>>

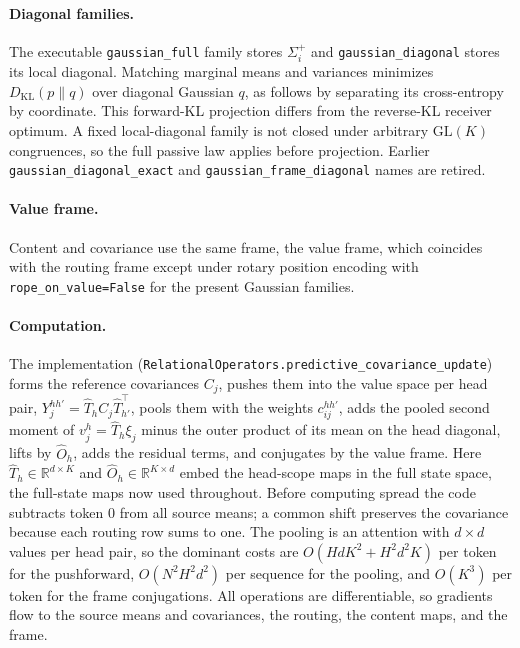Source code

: \documentclass[11pt]{article}
\theoremstyle{definition}
\theoremstyle{remark}
\providecommand{\cfg}[1]{{\small\texttt{#1}}}
\providecommand{\KL}{D_{\mathrm{KL}}}
\begin{document}
\paragraph{Diagonal families.}
The executable \cfg{gaussian\_full} family stores $\Sigma_i^+$ and \cfg{gaussian\_diagonal} stores its local diagonal. Matching marginal means and variances minimizes $\KL(p\|q)$ over diagonal Gaussian $q$, as follows by separating its cross-entropy by coordinate. This forward-KL projection differs from the reverse-KL receiver optimum. A fixed local-diagonal family is not closed under arbitrary $\mathrm{GL}(K)$ congruences, so the full passive law applies before projection. Earlier \cfg{gaussian\_diagonal\_exact} and \cfg{gaussian\_frame\_diagonal} names are retired.

\paragraph{Value frame.}
Content and covariance use the same frame, the value frame, which coincides with the routing frame except under rotary position encoding with \cfg{rope\_on\_value=False} for the present Gaussian families.

\paragraph{Computation.}
The implementation (\cfg{RelationalOperators.predictive\_covariance\_update}) forms the reference covariances $C_j$, pushes them into the value space per head pair, $Y_j^{hh'}=\hat T_hC_j\hat T_{h'}^{\top}$, pools them with the weights $c_{ij}^{hh'}$, adds the pooled second moment of $v_j^{h}=\hat T_h\xi_j$ minus the outer product of its mean on the head diagonal, lifts by $\hat O_h$, adds the residual terms, and conjugates by the value frame. Here $\hat T_h\in\mathbb R^{d\times K}$ and $\hat O_h\in\mathbb R^{K\times d}$ embed the head-scope maps in the full state space, the full-state maps now used throughout. Before computing spread the code subtracts token 0 from all source means; a common shift preserves the covariance because each routing row sums to one. The pooling is an attention with $d\times d$ values per head pair, so the dominant costs are $O(HdK^2+H^2d^2K)$ per token for the pushforward, $O(N^2H^2d^2)$ per sequence for the pooling, and $O(K^3)$ per token for the frame conjugations. All operations are differentiable, so gradients flow to the source means and covariances, the routing, the content maps, and the frame.
\end{document}
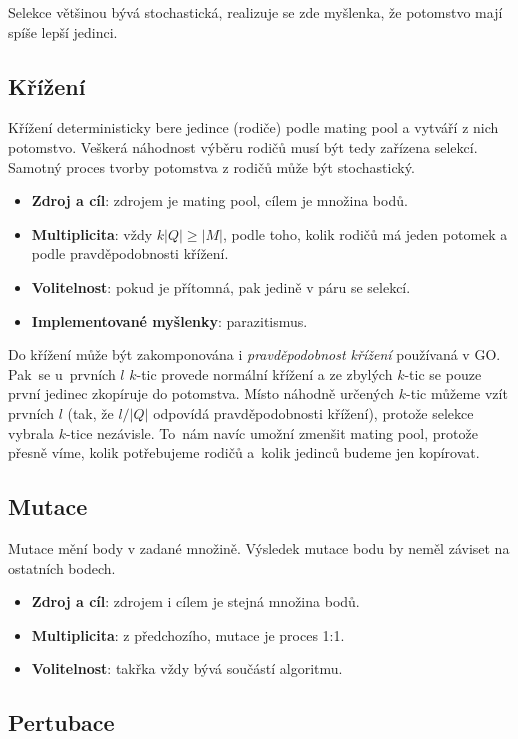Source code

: Selekce většinou bývá stochastická, realizuje se zde myšlenka, že potomstvo mají spíše lepší jedinci.

\subsection{Křížení}

Křížení deterministicky bere jedince (rodiče) podle mating pool a vytváří z nich potomstvo. Veškerá náhodnost výběru rodičů musí být tedy zařízena selekcí. Samotný proces tvorby potomstva z rodičů může být stochastický.

\begin{itemize}
  \item \textbf{Zdroj a cíl}: zdrojem je mating pool, cílem je množina bodů.
  \item \textbf{Multiplicita}: vždy $k|Q| \geq |M|$, podle toho, kolik rodičů má jeden potomek a podle pravděpodobnosti křížení.
  \item \textbf{Volitelnost}: pokud je přítomná, pak jedině v páru se selekcí.
  \item \textbf{Implementované myšlenky}: parazitismus.
\end{itemize}

Do křížení může být zakomponována i \emph{pravděpodobnost křížení} používaná v GO. Pak~se u~prvních $l$ $k$-tic provede normální křížení a ze zbylých $k$-tic se pouze první jedinec zkopíruje do potomstva. Místo náhodně určených $k$-tic můžeme vzít prvních $l$ (tak, že $l/|Q|$ odpovídá pravděpodobnosti křížení), protože selekce vybrala $k$-tice nezávisle. To~nám navíc umožní zmenšit mating pool, protože přesně víme, kolik potřebujeme rodičů a~kolik jedinců budeme jen kopírovat.

\subsection{Mutace}

Mutace mění body v zadané množině. Výsledek mutace bodu by neměl záviset na ostatních bodech.
\begin{itemize}
  \item \textbf{Zdroj a cíl}: zdrojem i cílem je stejná množina bodů.
  \item \textbf{Multiplicita}: z předchozího, mutace je proces 1:1.
  \item \textbf{Volitelnost}: takřka vždy bývá součástí algoritmu.
\end{itemize}

\subsection{Pertubace}


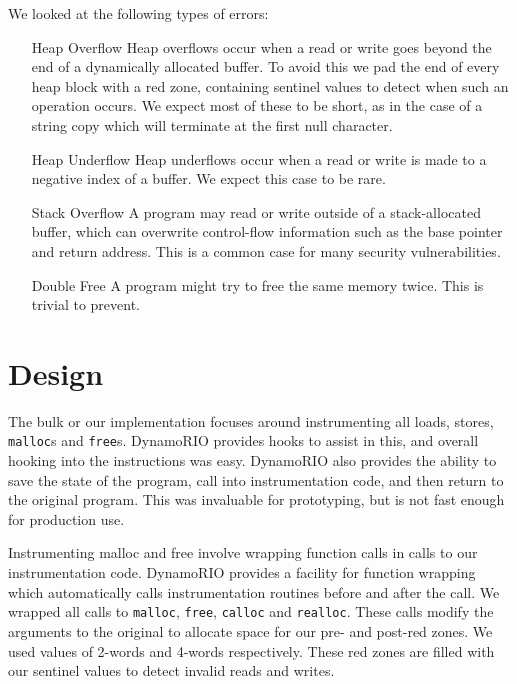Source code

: \documentclass{article}
\newcommand{\code}[1]{\texttt{#1}}
\begin{document}
We looked at the following types of errors:
\begin{enumerate}
    \item[Heap Overflow] Heap overflows occur when a read or write goes beyond the end of a dynamically allocated buffer.  To avoid this we pad the end of every heap block with a red zone, containing sentinel values to detect when such an operation occurs.  We expect most of these to be short, as in the case of a string copy which will terminate at the first null character.
    \item[Heap Underflow] Heap underflows occur when a read or write is made to a negative index of a buffer.  We expect this case to be rare.
    \item[Stack Overflow] A program may read or write outside of a stack-allocated buffer, which can overwrite control-flow information such as the base pointer and return address.  This is a common case for many security vulnerabilities.
    \item[Double Free] A program might try to free the same memory twice.  This is trivial to prevent.
\end{enumerate}


\section{Design} %
\label{sec:Design}
The bulk or our implementation focuses around instrumenting all loads, stores, \code{malloc}s and \code{free}s.  DynamoRIO provides hooks to assist in this, and overall hooking into the instructions was easy.  DynamoRIO also provides the ability to save the state of the program, call into instrumentation code, and then return to the original program.  This was invaluable for prototyping, but is not fast enough for production use.

Instrumenting malloc and free involve wrapping function calls in calls to our instrumentation code.  DynamoRIO provides a facility for function wrapping which automatically calls instrumentation routines before and after the call.  We wrapped all calls to \code{malloc}, \code{free}, \code{calloc} and \code{realloc}.  These calls modify the arguments to the original to allocate space for our pre- and post-red zones.  We used values of 2-words and 4-words respectively.  These red zones are filled with our sentinel values to detect invalid reads and writes.
\end{document}
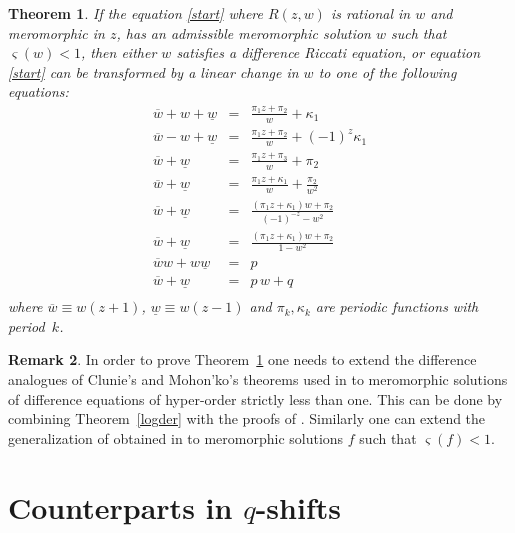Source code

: \documentclass{amsart}
\newcommand{\wdn}{\underline w}
\newcommand{\wu}{\overline w}
\newtheorem{theorem}{Theorem}%
\theoremstyle{definition}
\newtheorem{remark}[theorem]{Remark}
\numberwithin{equation}{section}
\numberwithin{theorem}{section}
\begin{document}
\begin{theorem}\label{pthm}
If the equation \eqref{start} where $R(z,w)$ is rational in $w$
and meromorphic in $z$, has an admissible meromorphic solution $w$
such that $\varsigma(w)<1$, then either $w$ satisfies a difference
Riccati equation, or equation \eqref{start} can be transformed by
a linear change in $w$ to one of the following equations:
    \begin{eqnarray*}
    \wu+ w + \wdn &=& \frac{\pi_1 z + \pi_2}{w} + \kappa_1\nonumber   \\
    \wu- w + \wdn &=& \frac{\pi_1 z + \pi_2}{w} + (-1)^z\kappa_1\nonumber \\
    \wu+\wdn &=& \frac{\pi_1 z + \pi_3}{w} + \pi_2  \nonumber \\
    \wu+\wdn &=& \frac{\pi_1 z + \kappa_1}{w} + \frac{\pi_2}{w^2}\nonumber   \\
    \wu+\wdn &=&\frac{(\pi_1 z+\kappa_1)w+\pi_2}{(-1)^{-z}-w^2}  \nonumber \\
    \wu+\wdn &=&\frac{(\pi_1 z+\kappa_1)w+\pi_2}{1-w^2} \nonumber \\
     \wu w+w\wdn &=& p \nonumber   \\
    \wu+\wdn &=& p\,w+q \nonumber\\
    \end{eqnarray*}
where $\overline{w}\equiv w(z+1)$, $\underline{w}\equiv w(z-1)$ and  $\pi_k,\kappa_k$ are periodic functions with period~$k$.
\end{theorem}

\begin{remark}
In order to prove Theorem~\ref{pthm} one needs to extend the difference analogues of Clunie's and Mohon'ko's theorems used in \cite{halburdk:07PLMS} to meromorphic solutions of difference equations of hyper-order strictly less than one. This can be done by combining Theorem~\ref{logder} with the proofs of \cite[Theorem 3.1--3.2]{halburdk:06JMAA}. Similarly one can extend the generalization of \cite[Theorem 3.1]{halburdk:06JMAA} obtained in \cite{lainey:07} to meromorphic solutions $f$ such that $\varsigma(f)<1$.
\end{remark}


\section{Counterparts in $q$-shifts}\label{section_q}
\end{document}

<<

● BRIEF: Reproduce the material in its entirety and word for word, without the pictures.

● THE COMPLETED TASK:
Source code

: \documentclass[11pt]{article}
\theoremstyle{definition}
\theoremstyle{remark}
\providecommand{\cfg}[1]{{\small\texttt{#1}}}
\providecommand{\KL}{D_{\mathrm{KL}}}
\begin{document}
\paragraph{Diagonal families.}
The executable \cfg{gaussian\_full} family stores $\Sigma_i^+$ and \cfg{gaussian\_diagonal} stores its local diagonal. Matching marginal means and variances minimizes $\KL(p\|q)$ over diagonal Gaussian $q$, as follows by separating its cross-entropy by coordinate. This forward-KL projection differs from the reverse-KL receiver optimum. A fixed local-diagonal family is not closed under arbitrary $\mathrm{GL}(K)$ congruences, so the full passive law applies before projection. Earlier \cfg{gaussian\_diagonal\_exact} and \cfg{gaussian\_frame\_diagonal} names are retired.

\paragraph{Value frame.}
Content and covariance use the same frame, the value frame, which coincides with the routing frame except under rotary position encoding with \cfg{rope\_on\_value=False} for the present Gaussian families.

\paragraph{Computation.}
The implementation (\cfg{RelationalOperators.predictive\_covariance\_update}) forms the reference covariances $C_j$, pushes them into the value space per head pair, $Y_j^{hh'}=\hat T_hC_j\hat T_{h'}^{\top}$, pools them with the weights $c_{ij}^{hh'}$, adds the pooled second moment of $v_j^{h}=\hat T_h\xi_j$ minus the outer product of its mean on the head diagonal, lifts by $\hat O_h$, adds the residual terms, and conjugates by the value frame. Here $\hat T_h\in\mathbb R^{d\times K}$ and $\hat O_h\in\mathbb R^{K\times d}$ embed the head-scope maps in the full state space, the full-state maps now used throughout. Before computing spread the code subtracts token 0 from all source means; a common shift preserves the covariance because each routing row sums to one. The pooling is an attention with $d\times d$ values per head pair, so the dominant costs are $O(HdK^2+H^2d^2K)$ per token for the pushforward, $O(N^2H^2d^2)$ per sequence for the pooling, and $O(K^3)$ per token for the frame conjugations. All operations are differentiable, so gradients flow to the source means and covariances, the routing, the content maps, and the frame.
\end{document}
Source code

: Selekce většinou bývá stochastická, realizuje se zde myšlenka, že potomstvo mají spíše lepší jedinci.

\subsection{Křížení}

Křížení deterministicky bere jedince (rodiče) podle mating pool a vytváří z nich potomstvo. Veškerá náhodnost výběru rodičů musí být tedy zařízena selekcí. Samotný proces tvorby potomstva z rodičů může být stochastický.

\begin{itemize}
  \item \textbf{Zdroj a cíl}: zdrojem je mating pool, cílem je množina bodů.
  \item \textbf{Multiplicita}: vždy $k|Q| \geq |M|$, podle toho, kolik rodičů má jeden potomek a podle pravděpodobnosti křížení.
  \item \textbf{Volitelnost}: pokud je přítomná, pak jedině v páru se selekcí.
  \item \textbf{Implementované myšlenky}: parazitismus.
\end{itemize}

Do křížení může být zakomponována i \emph{pravděpodobnost křížení} používaná v GO. Pak~se u~prvních $l$ $k$-tic provede normální křížení a ze zbylých $k$-tic se pouze první jedinec zkopíruje do potomstva. Místo náhodně určených $k$-tic můžeme vzít prvních $l$ (tak, že $l/|Q|$ odpovídá pravděpodobnosti křížení), protože selekce vybrala $k$-tice nezávisle. To~nám navíc umožní zmenšit mating pool, protože přesně víme, kolik potřebujeme rodičů a~kolik jedinců budeme jen kopírovat.

\subsection{Mutace}

Mutace mění body v zadané množině. Výsledek mutace bodu by neměl záviset na ostatních bodech.
\begin{itemize}
  \item \textbf{Zdroj a cíl}: zdrojem i cílem je stejná množina bodů.
  \item \textbf{Multiplicita}: z předchozího, mutace je proces 1:1.
  \item \textbf{Volitelnost}: takřka vždy bývá součástí algoritmu.
\end{itemize}

\subsection{Pertubace}


Source code

: \documentclass{article}
\newcommand{\code}[1]{\texttt{#1}}
\begin{document}
We looked at the following types of errors:
\begin{enumerate}
    \item[Heap Overflow] Heap overflows occur when a read or write goes beyond the end of a dynamically allocated buffer.  To avoid this we pad the end of every heap block with a red zone, containing sentinel values to detect when such an operation occurs.  We expect most of these to be short, as in the case of a string copy which will terminate at the first null character.
    \item[Heap Underflow] Heap underflows occur when a read or write is made to a negative index of a buffer.  We expect this case to be rare.
    \item[Stack Overflow] A program may read or write outside of a stack-allocated buffer, which can overwrite control-flow information such as the base pointer and return address.  This is a common case for many security vulnerabilities.
    \item[Double Free] A program might try to free the same memory twice.  This is trivial to prevent.
\end{enumerate}


\section{Design} %
\label{sec:Design}
The bulk or our implementation focuses around instrumenting all loads, stores, \code{malloc}s and \code{free}s.  DynamoRIO provides hooks to assist in this, and overall hooking into the instructions was easy.  DynamoRIO also provides the ability to save the state of the program, call into instrumentation code, and then return to the original program.  This was invaluable for prototyping, but is not fast enough for production use.

Instrumenting malloc and free involve wrapping function calls in calls to our instrumentation code.  DynamoRIO provides a facility for function wrapping which automatically calls instrumentation routines before and after the call.  We wrapped all calls to \code{malloc}, \code{free}, \code{calloc} and \code{realloc}.  These calls modify the arguments to the original to allocate space for our pre- and post-red zones.  We used values of 2-words and 4-words respectively.  These red zones are filled with our sentinel values to detect invalid reads and writes.
\end{document}
Source code

: \documentclass{amsart}
\newcommand{\wdn}{\underline w}
\newcommand{\wu}{\overline w}
\newtheorem{theorem}{Theorem}%
\theoremstyle{definition}
\newtheorem{remark}[theorem]{Remark}
\numberwithin{equation}{section}
\numberwithin{theorem}{section}
\begin{document}
\begin{theorem}\label{pthm}
If the equation \eqref{start} where $R(z,w)$ is rational in $w$
and meromorphic in $z$, has an admissible meromorphic solution $w$
such that $\varsigma(w)<1$, then either $w$ satisfies a difference
Riccati equation, or equation \eqref{start} can be transformed by
a linear change in $w$ to one of the following equations:
    \begin{eqnarray*}
    \wu+ w + \wdn &=& \frac{\pi_1 z + \pi_2}{w} + \kappa_1\nonumber   \\
    \wu- w + \wdn &=& \frac{\pi_1 z + \pi_2}{w} + (-1)^z\kappa_1\nonumber \\
    \wu+\wdn &=& \frac{\pi_1 z + \pi_3}{w} + \pi_2  \nonumber \\
    \wu+\wdn &=& \frac{\pi_1 z + \kappa_1}{w} + \frac{\pi_2}{w^2}\nonumber   \\
    \wu+\wdn &=&\frac{(\pi_1 z+\kappa_1)w+\pi_2}{(-1)^{-z}-w^2}  \nonumber \\
    \wu+\wdn &=&\frac{(\pi_1 z+\kappa_1)w+\pi_2}{1-w^2} \nonumber \\
     \wu w+w\wdn &=& p \nonumber   \\
    \wu+\wdn &=& p\,w+q \nonumber\\
    \end{eqnarray*}
where $\overline{w}\equiv w(z+1)$, $\underline{w}\equiv w(z-1)$ and  $\pi_k,\kappa_k$ are periodic functions with period~$k$.
\end{theorem}

\begin{remark}
In order to prove Theorem~\ref{pthm} one needs to extend the difference analogues of Clunie's and Mohon'ko's theorems used in \cite{halburdk:07PLMS} to meromorphic solutions of difference equations of hyper-order strictly less than one. This can be done by combining Theorem~\ref{logder} with the proofs of \cite[Theorem 3.1--3.2]{halburdk:06JMAA}. Similarly one can extend the generalization of \cite[Theorem 3.1]{halburdk:06JMAA} obtained in \cite{lainey:07} to meromorphic solutions $f$ such that $\varsigma(f)<1$.
\end{remark}


\section{Counterparts in $q$-shifts}\label{section_q}
\end{document}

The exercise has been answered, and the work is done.